Required action. The answer must be every line from the entries below that contains "secrets".

━━━━━━

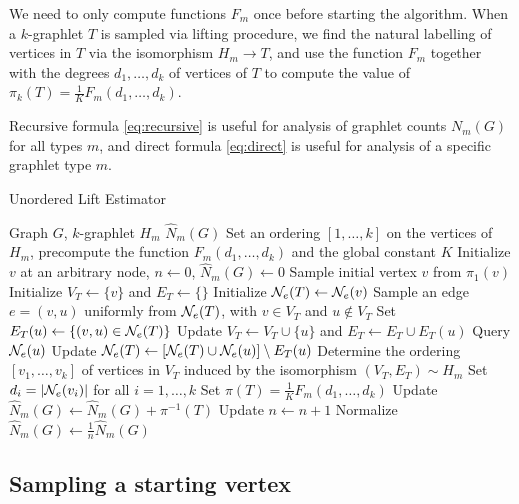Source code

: 	We need to only compute functions $F_m$ once before starting the algorithm.
	When a $k$-graphlet $T$ is sampled via lifting procedure, we find the natural labelling of vertices in $T$ via the isomorphism $H_m \rightarrow T$, and use the function $F_m$ together with the degrees $d_1,\ldots,d_k$ of vertices of $T$ to compute the value of 
	$\pi_k(T) = \frac{1}{K} F_{m}(d_1,\ldots,d_k)$.
	
	Recursive formula \eqref{eq:recursive} is useful for analysis of graphlet counts $N_m(G)$ for all types $m$, and direct formula \eqref{eq:direct} is useful for analysis of a specific graphlet type $m$.
	
\begin{algorithm}[h]
\label{alg:ULE}
\caption{Unordered Lift Estimator}
\begin{algorithmic}
    \INPUT Graph $G$, $k$-graphlet $H_m$
    \OUTPUT $\hat N_m(G)$
    \STATE Set an ordering $[1,\ldots, k]$ on the vertices of $H_m$, precompute the function $F_m(d_1,\ldots, d_k)$ and the global constant $K$
    \STATE Initialize $v$ at an arbitrary node, $n \gets 0$, $\hat N_m(G) \gets 0$
        \STATE Sample initial vertex $v$ from $\pi_1(v)$
        \STATE Initialize $V_T \gets \{v\}$ and $E_T \gets \{\}$
        \STATE Initialize $\mathcal{N}_e(T)\gets \mathcal{N}_e(v)$
            \STATE Sample an edge $e=(v,u)$ uniformly from $\mathcal{N}_e(T)$, with $v\in V_T$ and $u\notin V_T$
            \STATE Set $E_T(u) \gets \{(v,u)\in \mathcal{N}_e(T)\}$
            \STATE Update $V_T\gets V_T\cup\{u\}$ and $E_T \gets E_T \cup E_T(u)$
            \STATE Query $\mathcal{N}_e(u)$
            \STATE Update $\mathcal{N}_e(T) \gets [\mathcal{N}_e(T)\cup\mathcal{N}_e(u)]\setminus E_T(u)$
        \ENDWHILE
            \STATE Determine the ordering $[v_1,\ldots,v_k]$ of vertices in $V_T$ induced by the isomorphism $(V_T, E_T)\sim H_m$
            \STATE Set $d_i = |\mathcal{N}_e(v_i)|$ for all $i=1,\ldots, k$
            \STATE Set $\pi(T) = \frac{1}{K}F_m(d_1,\ldots,d_k)$
            \STATE Update $\hat N_m(G) \gets \hat N_m(G) + \pi^{-1}(T)$
        \ENDIF
       \STATE Update $n \gets n + 1$
    \ENDWHILE
    \STATE Normalize $\hat N_m(G) \gets \frac{1}{n}\hat N_m(G)$
\end{algorithmic}
\end{algorithm}

	\subsection{Sampling a starting vertex}
	
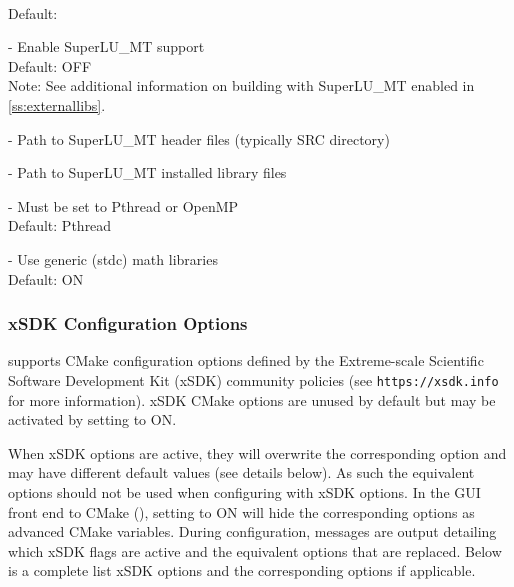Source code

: \begin{description}
  \\
  Default: 
\item[\id{SUPERLUMT\_ENABLE}] - 
  Enable SuperLU\_MT support   
  \\
  Default: OFF 
  \\
  Note: See additional information on building with SuperLU\_MT enabled
  in \ref{ss:externallibs}.
\item[\id{SUPERLUMT\_INCLUDE\_DIR}] - 
  Path to SuperLU\_MT header files (typically SRC directory)
\item[\id{SUPERLUMT\_LIBRARY\_DIR}] - 
  Path to SuperLU\_MT installed library files
\item[\id{SUPERLUMT\_THREAD\_TYPE}] - 
  Must be set to Pthread or OpenMP
  \\
  Default: Pthread
\item[\id{USE\_GENERIC\_MATH}] -   
  Use generic (stdc) math libraries
  \\
  Default: ON 
\end{description}

\subsubsection*{xSDK Configuration Options}

{\sundials} supports CMake configuration options defined by the
Extreme-scale Scientific Software Development Kit (xSDK) community
policies (see {\tt https://xsdk.info} for more information). xSDK
CMake options are unused by default but may be activated by setting
 to ON.

{\warn} When xSDK options are active, they will overwrite the
corresponding {\sundials} option and may have different default values
(see details below). As such the equivalent {\sundials} options should
not be used when configuring with xSDK options. In the GUI front end
to CMake (), setting  to ON will
hide the corresponding {\sundials} options as advanced CMake variables.
During configuration, messages are output detailing
which xSDK flags are active and the equivalent {\sundials} options
that are replaced. Below is a complete list xSDK options and the
corresponding {\sundials} options if applicable.

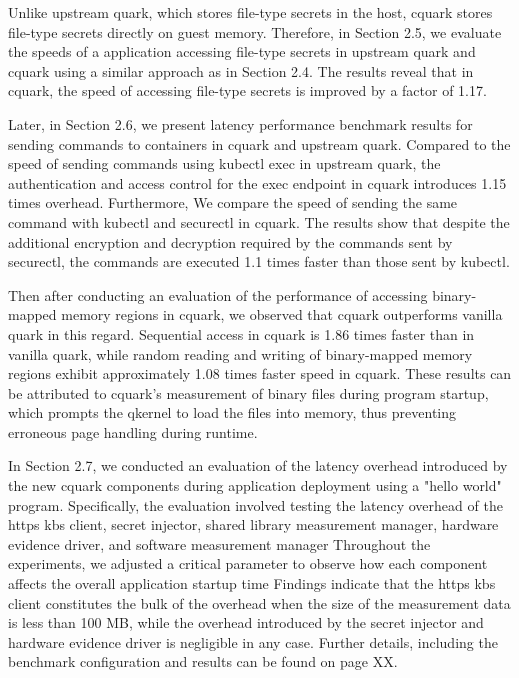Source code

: Unlike upstream quark, which stores file-type secrets in the host, cquark stores file-type secrets directly on guest memory. Therefore, in Section 2.5, we evaluate the speeds of a application accessing file-type secrets in upstream quark and cquark using a similar approach as in Section 2.4. 
The results reveal that in cquark, the speed of accessing file-type secrets is improved by a factor of 1.17.


Later, in Section 2.6, we present latency performance benchmark results for sending commands to containers in cquark and upstream quark. Compared to the speed of sending commands using kubectl exec in upstream quark, the authentication and access control for the exec endpoint in cquark introduces 1.15 times overhead. Furthermore, We compare the speed of sending the same command with kubectl and securectl in cquark. The results show that despite the additional encryption and decryption required by the commands sent by securectl, the commands are executed 1.1 times faster than those sent by kubectl.

Then after conducting an evaluation of the performance of accessing binary-mapped memory regions in cquark, we observed that cquark outperforms vanilla quark in this regard. Sequential access in cquark is 1.86 times faster than in vanilla quark, while random reading and writing of binary-mapped memory regions exhibit approximately 1.08 times faster speed in cquark. These results can be attributed to cquark's measurement of binary files during program startup, which prompts the qkernel to load the files into memory, thus preventing erroneous page handling during runtime.

In Section 2.7, we conducted an evaluation of the latency overhead introduced by the new cquark components during application deployment using a "hello world" program.  Specifically, the evaluation involved testing the latency overhead of the https kbs client, secret injector, shared library measurement manager, hardware evidence driver, and software measurement manager Throughout the experiments, we adjusted a critical parameter to observe how each component affects the overall application startup time Findings indicate that the https kbs client constitutes the bulk of the overhead when the size of the measurement data is less than 100 MB, while the overhead introduced by the secret injector and hardware evidence driver is negligible in any case. Further details, including the benchmark configuration and results can be found on page XX.


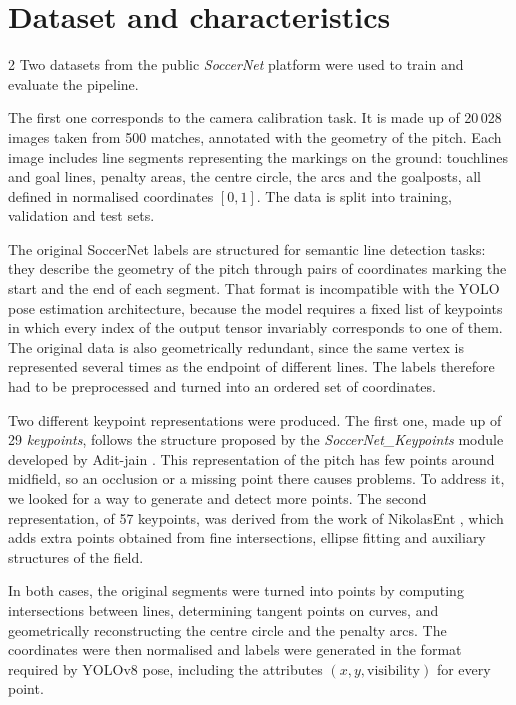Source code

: \section{Dataset and characteristics} \label{sec: data}
\begin{multicols}{2}
Two datasets from the public \emph{SoccerNet} platform were used to train and evaluate the pipeline.

The first one corresponds to the camera calibration task. It is made up of 20\,028 images taken from 500 matches, annotated with the geometry of the pitch.
Each image includes line segments representing the markings on the ground: touchlines and goal lines, penalty areas, the centre circle, the arcs and the goalposts, all defined in normalised coordinates \([0,1]\). The data is split into training, validation and test sets.

The original SoccerNet labels are structured for semantic line detection tasks: they describe the geometry of the pitch through pairs of coordinates marking the start and the end of each segment. That format is incompatible with the YOLO pose estimation architecture, because the model requires a fixed list of keypoints in which every index of the output tensor invariably corresponds to one of them. The original data is also geometrically redundant, since the same vertex is represented several times as the endpoint of different lines. The labels therefore had to be preprocessed and turned into an ordered set of coordinates.

Two different keypoint representations were produced. The first one, made up of 29 \emph{keypoints}, follows the structure proposed by the \emph{SoccerNet\_Keypoints} module developed by Adit-jain \cite{soccernet27}. This representation of the pitch has few points around midfield, so an occlusion or a missing point there causes problems. To address it, we looked for a way to generate and detect more points. The second representation, of 57 keypoints, was derived from the work of NikolasEnt \cite{soccernet57}, which adds extra points obtained from fine intersections, ellipse fitting and auxiliary structures of the field.

In both cases, the original segments were turned into points by computing intersections between lines, determining tangent points on curves, and geometrically reconstructing the centre circle and the penalty arcs. The coordinates were then normalised and labels were generated in the format required by YOLOv8 pose, including the attributes $(x, y, \text{visibility})$ for every point.


\end{multicols}
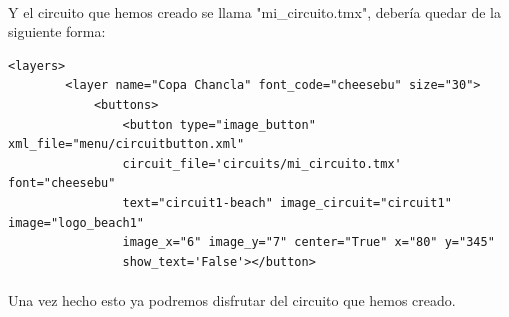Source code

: \paragraph{}
Y el circuito que hemos creado se llama "mi\_circuito.tmx", debería quedar de la siguiente forma:

\begin{lstlisting}[style=XML]
    <layers>
        <layer name="Copa Chancla" font_code="cheesebu" size="30">
            <buttons>
                <button type="image_button" xml_file="menu/circuitbutton.xml" 
                circuit_file='circuits/mi_circuito.tmx' font="cheesebu" 
                text="circuit1-beach" image_circuit="circuit1" image="logo_beach1" 
                image_x="6" image_y="7" center="True" x="80" y="345" 
                show_text='False'></button>
\end{lstlisting}

\paragraph{}
Una vez hecho esto ya podremos disfrutar del circuito que hemos creado.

━━━━━━

Solution.
: Unlike upstream quark, which stores file-type secrets in the host, cquark stores file-type secrets directly on guest memory. Therefore, in Section 2.5, we evaluate the speeds of a application accessing file-type secrets in upstream quark and cquark using a similar approach as in Section 2.4. 
The results reveal that in cquark, the speed of accessing file-type secrets is improved by a factor of 1.17.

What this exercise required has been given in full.